The wild, wind-swept Atlantic coast of Galicia is a truly exhilarating place. It’s home to some of the finest beaches in the entire country, often with a backdrop of forested hills. The waters that crash into the rocks and cliffs are clean and clear, but also chilly, going on frigid. Perfect for cooling off in fierce August temperatures. Best of all though, this coastline is dotted with picturesque port towns and fishing villages, that serve up some of the finest seafood in Europe.
We’d lost track of time while watching dolphins on Playa de Lariño, and had to make a quick dash towards the bustling fishing town of Muros in search of lunch. This historic little place was crowded with people all converging on its restaurants with much the same idea. We were late and a couple of places had already stopped serving, but we eventually found an outdoor table in the main square amongst Spanish families happily enjoying their summer holidays.
We ordered up some specials of the day, traditional local dishes fished out of the cold Atlantic waters: razor clams, scallops and Galicia’s most famous food, Pulpo Gallego.

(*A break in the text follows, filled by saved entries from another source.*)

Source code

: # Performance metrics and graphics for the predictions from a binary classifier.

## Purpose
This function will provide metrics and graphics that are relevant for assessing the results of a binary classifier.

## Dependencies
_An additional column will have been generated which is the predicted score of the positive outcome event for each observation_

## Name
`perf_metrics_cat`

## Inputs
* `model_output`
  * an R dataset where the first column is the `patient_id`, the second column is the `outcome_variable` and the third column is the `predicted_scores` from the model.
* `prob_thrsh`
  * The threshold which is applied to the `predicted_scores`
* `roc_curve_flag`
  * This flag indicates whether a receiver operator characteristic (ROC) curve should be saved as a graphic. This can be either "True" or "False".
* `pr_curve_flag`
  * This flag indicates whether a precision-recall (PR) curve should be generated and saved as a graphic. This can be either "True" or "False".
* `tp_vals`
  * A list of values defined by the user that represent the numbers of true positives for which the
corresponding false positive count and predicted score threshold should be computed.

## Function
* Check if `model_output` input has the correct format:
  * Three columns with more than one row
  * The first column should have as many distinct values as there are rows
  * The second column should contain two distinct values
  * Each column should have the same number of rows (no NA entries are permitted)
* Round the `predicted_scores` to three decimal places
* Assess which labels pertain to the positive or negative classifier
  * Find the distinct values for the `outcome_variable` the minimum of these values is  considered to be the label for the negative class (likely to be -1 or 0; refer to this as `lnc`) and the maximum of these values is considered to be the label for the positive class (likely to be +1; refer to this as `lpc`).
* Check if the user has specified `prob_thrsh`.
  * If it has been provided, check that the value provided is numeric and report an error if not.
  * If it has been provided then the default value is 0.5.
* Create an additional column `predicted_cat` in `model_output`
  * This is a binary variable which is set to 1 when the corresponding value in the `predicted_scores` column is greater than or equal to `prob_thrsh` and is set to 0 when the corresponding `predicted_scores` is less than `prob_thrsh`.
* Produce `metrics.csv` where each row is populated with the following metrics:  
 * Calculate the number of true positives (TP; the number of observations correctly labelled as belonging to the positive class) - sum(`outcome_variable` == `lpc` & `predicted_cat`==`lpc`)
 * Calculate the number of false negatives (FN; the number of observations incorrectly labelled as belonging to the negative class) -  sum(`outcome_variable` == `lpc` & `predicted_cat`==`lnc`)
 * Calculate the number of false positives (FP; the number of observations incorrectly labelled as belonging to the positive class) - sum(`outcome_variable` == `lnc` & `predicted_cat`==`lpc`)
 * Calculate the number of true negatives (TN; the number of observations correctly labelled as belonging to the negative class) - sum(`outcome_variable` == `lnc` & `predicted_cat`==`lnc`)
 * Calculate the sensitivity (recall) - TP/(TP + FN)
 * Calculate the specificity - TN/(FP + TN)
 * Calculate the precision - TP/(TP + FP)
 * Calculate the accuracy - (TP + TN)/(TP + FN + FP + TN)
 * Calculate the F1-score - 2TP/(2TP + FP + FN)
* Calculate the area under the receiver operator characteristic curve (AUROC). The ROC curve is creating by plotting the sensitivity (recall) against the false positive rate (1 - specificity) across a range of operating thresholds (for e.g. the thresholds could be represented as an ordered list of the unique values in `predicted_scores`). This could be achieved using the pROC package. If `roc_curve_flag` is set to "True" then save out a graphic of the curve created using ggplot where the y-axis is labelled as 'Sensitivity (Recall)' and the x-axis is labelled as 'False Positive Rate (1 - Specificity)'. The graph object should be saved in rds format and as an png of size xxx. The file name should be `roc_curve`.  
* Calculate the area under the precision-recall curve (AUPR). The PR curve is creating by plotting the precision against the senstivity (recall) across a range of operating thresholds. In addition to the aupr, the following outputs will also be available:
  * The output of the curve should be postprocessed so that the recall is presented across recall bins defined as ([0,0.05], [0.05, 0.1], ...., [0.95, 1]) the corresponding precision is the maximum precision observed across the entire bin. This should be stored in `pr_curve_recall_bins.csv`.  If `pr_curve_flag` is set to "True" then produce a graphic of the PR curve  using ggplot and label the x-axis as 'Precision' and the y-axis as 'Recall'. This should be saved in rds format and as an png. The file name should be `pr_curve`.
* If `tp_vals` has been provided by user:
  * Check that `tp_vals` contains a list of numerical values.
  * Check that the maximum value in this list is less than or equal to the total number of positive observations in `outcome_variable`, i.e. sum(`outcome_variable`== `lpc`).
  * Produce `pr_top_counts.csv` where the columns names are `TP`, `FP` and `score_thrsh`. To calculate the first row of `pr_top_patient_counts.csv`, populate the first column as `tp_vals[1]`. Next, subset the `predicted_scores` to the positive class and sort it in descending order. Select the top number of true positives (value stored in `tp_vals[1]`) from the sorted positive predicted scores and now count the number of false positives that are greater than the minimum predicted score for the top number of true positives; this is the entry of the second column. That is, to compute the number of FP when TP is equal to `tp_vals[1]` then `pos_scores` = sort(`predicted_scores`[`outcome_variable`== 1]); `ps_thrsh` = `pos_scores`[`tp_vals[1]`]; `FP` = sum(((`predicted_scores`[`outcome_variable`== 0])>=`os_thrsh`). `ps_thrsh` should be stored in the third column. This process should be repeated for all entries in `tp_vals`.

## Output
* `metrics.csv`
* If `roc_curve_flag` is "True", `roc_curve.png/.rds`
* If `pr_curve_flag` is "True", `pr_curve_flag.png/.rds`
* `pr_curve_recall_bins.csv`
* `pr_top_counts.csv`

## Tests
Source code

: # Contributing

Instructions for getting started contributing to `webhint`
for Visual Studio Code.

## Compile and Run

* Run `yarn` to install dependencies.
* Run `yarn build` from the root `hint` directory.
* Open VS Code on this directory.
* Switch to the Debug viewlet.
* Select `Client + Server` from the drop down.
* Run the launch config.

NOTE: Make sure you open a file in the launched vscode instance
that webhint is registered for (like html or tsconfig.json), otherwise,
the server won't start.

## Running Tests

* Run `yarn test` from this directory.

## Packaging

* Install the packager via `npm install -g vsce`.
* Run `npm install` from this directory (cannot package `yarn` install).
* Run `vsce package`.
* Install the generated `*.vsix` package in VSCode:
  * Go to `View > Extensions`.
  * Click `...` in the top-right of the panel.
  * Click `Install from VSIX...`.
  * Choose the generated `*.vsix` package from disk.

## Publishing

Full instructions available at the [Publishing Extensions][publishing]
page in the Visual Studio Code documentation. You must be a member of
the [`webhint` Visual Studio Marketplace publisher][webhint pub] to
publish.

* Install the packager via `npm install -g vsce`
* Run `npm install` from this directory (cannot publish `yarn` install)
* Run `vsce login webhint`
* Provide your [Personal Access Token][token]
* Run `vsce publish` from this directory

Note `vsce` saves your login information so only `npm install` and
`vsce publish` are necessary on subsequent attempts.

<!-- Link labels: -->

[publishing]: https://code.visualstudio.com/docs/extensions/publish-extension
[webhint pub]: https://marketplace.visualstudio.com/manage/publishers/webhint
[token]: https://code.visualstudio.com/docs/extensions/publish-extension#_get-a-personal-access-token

Galician octopus cooked with olive oil and sweet Spanish paprika, served with potatoes and fresh bread, is simply delicious. Especially washed down with a glass of Albariño. It was one of those perfect lunches, and it ticked off one of my foodie bucket list items: Pulpo Gallego served on a wooden board on the Galician coast.
Despite the influx of tourists, Muros still feels like an authentic Galician port town. We strolled down the promenade alongside a harbour housing fishing boats and pleasure boats, their brilliant colours illuminated under a hot sun. Away from the water, narrow alleyways climb up the hillside between tightly packed houses. We wandered aimlessly amongst the deserted streets, until we emerged close to the 13th century Church of San Pedro.
The port is still deep enough for fairly large boats and fishing remains one of the main industries of the town. We were there on a Sunday and most boats were very firmly in port. Muros is a tiny place that would be a perfect base from which to explore further along this beautiful coast, but after an hour of wandering the streets and harbour we’d run out of areas of town to investigate. We jumped in the car and set off back towards Cambados.
Deciding to take the long route back, we followed the winding coast road to Noia. A typical Galician fishing town, Noia boasts a massive road bridge that cuts across the estuary, providing great views over the water before depositing you onto another peninsular. We passed numerous horreos, traditional grain stores that have become a symbol of Galicia. It’s remarkable so many have survived into the 21st century, but they are topped with crosses for extra protection.
We realised that if we continued along the coast as planned, we’d arrive in Cambados sometime around midnight. We didn’t want to miss more delicious seafood and wine tasting at the Vinoteca Ribeira de Fefiñans, so took a quicker route back. The next day we’d leave for Pontevedra, our final Galician destination before heading inland to the cathedral city of Leon. It would be hard to leave the glorious Galician coast behind, but we were already planning our next visit.